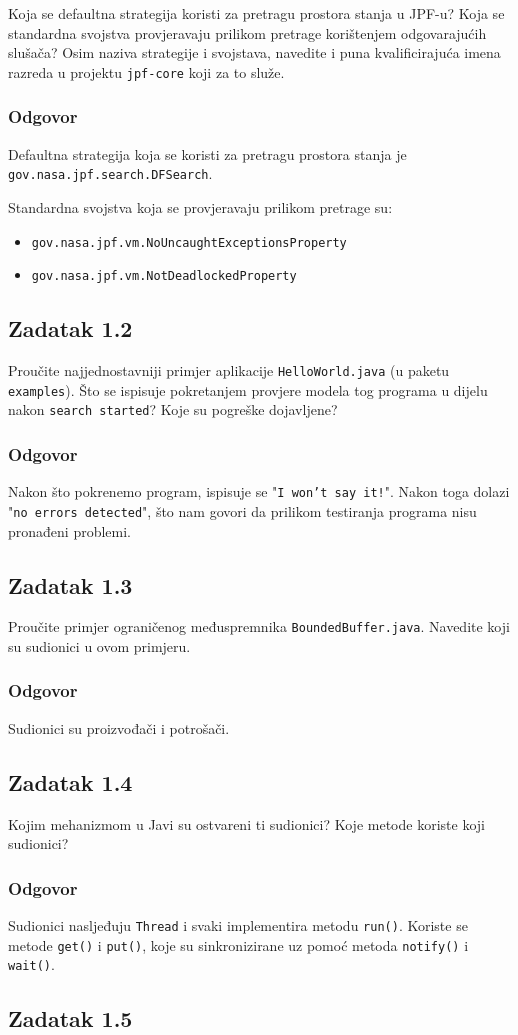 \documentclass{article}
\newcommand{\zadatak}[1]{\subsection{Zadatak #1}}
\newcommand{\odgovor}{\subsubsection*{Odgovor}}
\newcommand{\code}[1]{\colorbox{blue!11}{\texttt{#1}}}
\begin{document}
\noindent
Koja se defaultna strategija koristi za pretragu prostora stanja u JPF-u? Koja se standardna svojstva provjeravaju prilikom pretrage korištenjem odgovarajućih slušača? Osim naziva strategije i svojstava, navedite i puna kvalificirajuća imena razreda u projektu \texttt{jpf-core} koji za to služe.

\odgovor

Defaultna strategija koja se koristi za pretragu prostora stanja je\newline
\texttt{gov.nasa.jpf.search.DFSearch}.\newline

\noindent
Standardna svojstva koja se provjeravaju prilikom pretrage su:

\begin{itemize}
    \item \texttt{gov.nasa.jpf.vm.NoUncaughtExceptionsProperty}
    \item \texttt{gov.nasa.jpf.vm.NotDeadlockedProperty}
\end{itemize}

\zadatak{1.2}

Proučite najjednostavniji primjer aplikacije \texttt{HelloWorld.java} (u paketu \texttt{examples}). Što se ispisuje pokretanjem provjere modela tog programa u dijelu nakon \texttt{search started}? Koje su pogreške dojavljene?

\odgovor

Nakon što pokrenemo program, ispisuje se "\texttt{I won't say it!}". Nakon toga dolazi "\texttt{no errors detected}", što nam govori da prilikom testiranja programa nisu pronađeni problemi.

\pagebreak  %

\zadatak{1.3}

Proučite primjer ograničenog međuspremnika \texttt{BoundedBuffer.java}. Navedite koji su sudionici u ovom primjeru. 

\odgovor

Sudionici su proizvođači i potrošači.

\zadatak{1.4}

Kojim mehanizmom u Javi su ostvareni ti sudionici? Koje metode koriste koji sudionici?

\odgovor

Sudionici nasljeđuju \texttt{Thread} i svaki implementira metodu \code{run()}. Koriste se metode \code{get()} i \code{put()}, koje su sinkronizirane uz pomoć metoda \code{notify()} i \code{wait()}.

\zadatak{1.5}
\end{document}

WHAT YOU ARE ASKED TO DO » What you return should be all of the material above, exactly, and none of its pictures.

WRITTEN ANSWER »
 \documentclass{article}
\newcommand{\zadatak}[1]{\subsection{Zadatak #1}}
\newcommand{\odgovor}{\subsubsection*{Odgovor}}
\newcommand{\code}[1]{\colorbox{blue!11}{\texttt{#1}}}
\begin{document}
\noindent
Koja se defaultna strategija koristi za pretragu prostora stanja u JPF-u? Koja se standardna svojstva provjeravaju prilikom pretrage korištenjem odgovarajućih slušača? Osim naziva strategije i svojstava, navedite i puna kvalificirajuća imena razreda u projektu \texttt{jpf-core} koji za to služe.

\odgovor

Defaultna strategija koja se koristi za pretragu prostora stanja je\newline
\texttt{gov.nasa.jpf.search.DFSearch}.\newline

\noindent
Standardna svojstva koja se provjeravaju prilikom pretrage su:

\begin{itemize}
    \item \texttt{gov.nasa.jpf.vm.NoUncaughtExceptionsProperty}
    \item \texttt{gov.nasa.jpf.vm.NotDeadlockedProperty}
\end{itemize}

\zadatak{1.2}

Proučite najjednostavniji primjer aplikacije \texttt{HelloWorld.java} (u paketu \texttt{examples}). Što se ispisuje pokretanjem provjere modela tog programa u dijelu nakon \texttt{search started}? Koje su pogreške dojavljene?

\odgovor

Nakon što pokrenemo program, ispisuje se "\texttt{I won't say it!}". Nakon toga dolazi "\texttt{no errors detected}", što nam govori da prilikom testiranja programa nisu pronađeni problemi.

\pagebreak  %

\zadatak{1.3}

Proučite primjer ograničenog međuspremnika \texttt{BoundedBuffer.java}. Navedite koji su sudionici u ovom primjeru. 

\odgovor

Sudionici su proizvođači i potrošači.

\zadatak{1.4}

Kojim mehanizmom u Javi su ostvareni ti sudionici? Koje metode koriste koji sudionici?

\odgovor

Sudionici nasljeđuju \texttt{Thread} i svaki implementira metodu \code{run()}. Koriste se metode \code{get()} i \code{put()}, koje su sinkronizirane uz pomoć metoda \code{notify()} i \code{wait()}.

\zadatak{1.5}
\end{document}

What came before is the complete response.